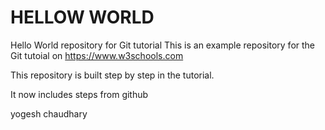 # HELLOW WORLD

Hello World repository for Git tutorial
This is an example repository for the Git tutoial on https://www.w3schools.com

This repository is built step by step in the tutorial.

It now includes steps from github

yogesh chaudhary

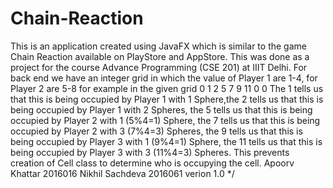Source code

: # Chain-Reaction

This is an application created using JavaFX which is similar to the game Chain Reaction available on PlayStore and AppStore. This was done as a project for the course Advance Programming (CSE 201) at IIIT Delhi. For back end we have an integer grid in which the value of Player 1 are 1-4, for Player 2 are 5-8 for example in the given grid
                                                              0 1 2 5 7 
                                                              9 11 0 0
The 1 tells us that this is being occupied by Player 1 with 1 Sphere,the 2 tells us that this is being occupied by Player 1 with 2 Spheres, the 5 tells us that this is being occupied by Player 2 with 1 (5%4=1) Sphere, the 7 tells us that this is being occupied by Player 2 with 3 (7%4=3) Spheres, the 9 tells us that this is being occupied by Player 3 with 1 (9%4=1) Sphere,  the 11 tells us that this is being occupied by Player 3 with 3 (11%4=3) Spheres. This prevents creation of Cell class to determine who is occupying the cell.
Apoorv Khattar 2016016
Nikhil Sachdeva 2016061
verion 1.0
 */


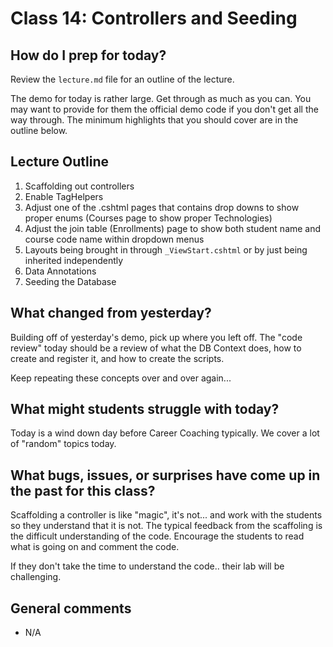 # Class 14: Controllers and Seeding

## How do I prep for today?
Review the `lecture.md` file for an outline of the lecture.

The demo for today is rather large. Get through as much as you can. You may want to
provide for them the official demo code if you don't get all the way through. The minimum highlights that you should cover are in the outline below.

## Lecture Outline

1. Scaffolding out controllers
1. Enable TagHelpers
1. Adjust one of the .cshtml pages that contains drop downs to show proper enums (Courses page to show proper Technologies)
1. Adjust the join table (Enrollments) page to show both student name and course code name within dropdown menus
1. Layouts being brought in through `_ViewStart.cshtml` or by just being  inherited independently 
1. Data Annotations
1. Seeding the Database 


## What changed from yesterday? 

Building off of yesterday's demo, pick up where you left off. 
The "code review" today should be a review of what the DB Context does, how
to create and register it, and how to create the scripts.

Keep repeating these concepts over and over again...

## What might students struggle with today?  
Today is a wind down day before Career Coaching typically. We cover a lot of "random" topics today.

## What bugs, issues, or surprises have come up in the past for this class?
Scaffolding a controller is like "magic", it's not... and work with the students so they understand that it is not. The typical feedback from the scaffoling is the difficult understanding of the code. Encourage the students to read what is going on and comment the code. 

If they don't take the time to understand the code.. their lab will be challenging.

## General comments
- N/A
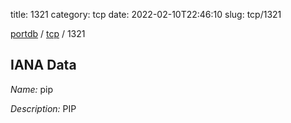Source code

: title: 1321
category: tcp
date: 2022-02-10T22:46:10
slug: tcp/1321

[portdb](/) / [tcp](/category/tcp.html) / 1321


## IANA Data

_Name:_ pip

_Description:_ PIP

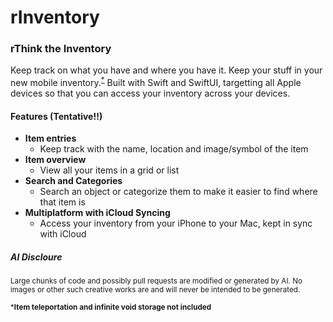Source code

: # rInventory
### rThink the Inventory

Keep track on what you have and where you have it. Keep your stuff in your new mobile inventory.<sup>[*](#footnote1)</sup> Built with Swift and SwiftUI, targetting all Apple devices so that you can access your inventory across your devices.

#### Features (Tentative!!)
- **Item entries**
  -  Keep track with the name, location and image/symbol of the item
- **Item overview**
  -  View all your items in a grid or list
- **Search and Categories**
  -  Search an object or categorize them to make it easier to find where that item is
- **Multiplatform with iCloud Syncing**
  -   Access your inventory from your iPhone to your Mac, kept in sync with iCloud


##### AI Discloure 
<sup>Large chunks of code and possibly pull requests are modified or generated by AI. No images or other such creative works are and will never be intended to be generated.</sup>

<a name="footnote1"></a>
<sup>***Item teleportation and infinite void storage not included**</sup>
+===+
• **What you are asked to do**
Taking the entries above, write out exactly the lines starting with the line containing "Keep track on" and going on through the line containing "##### AI Discloure", both included, and nothing else.

• **Your solution**
Keep track on what you have and where you have it. Keep your stuff in your new mobile inventory.<sup>[*](#footnote1)</sup> Built with Swift and SwiftUI, targetting all Apple devices so that you can access your inventory across your devices.

#### Features (Tentative!!)
- **Item entries**
  -  Keep track with the name, location and image/symbol of the item
- **Item overview**
  -  View all your items in a grid or list
- **Search and Categories**
  -  Search an object or categorize them to make it easier to find where that item is
- **Multiplatform with iCloud Syncing**
  -   Access your inventory from your iPhone to your Mac, kept in sync with iCloud


##### AI Discloure 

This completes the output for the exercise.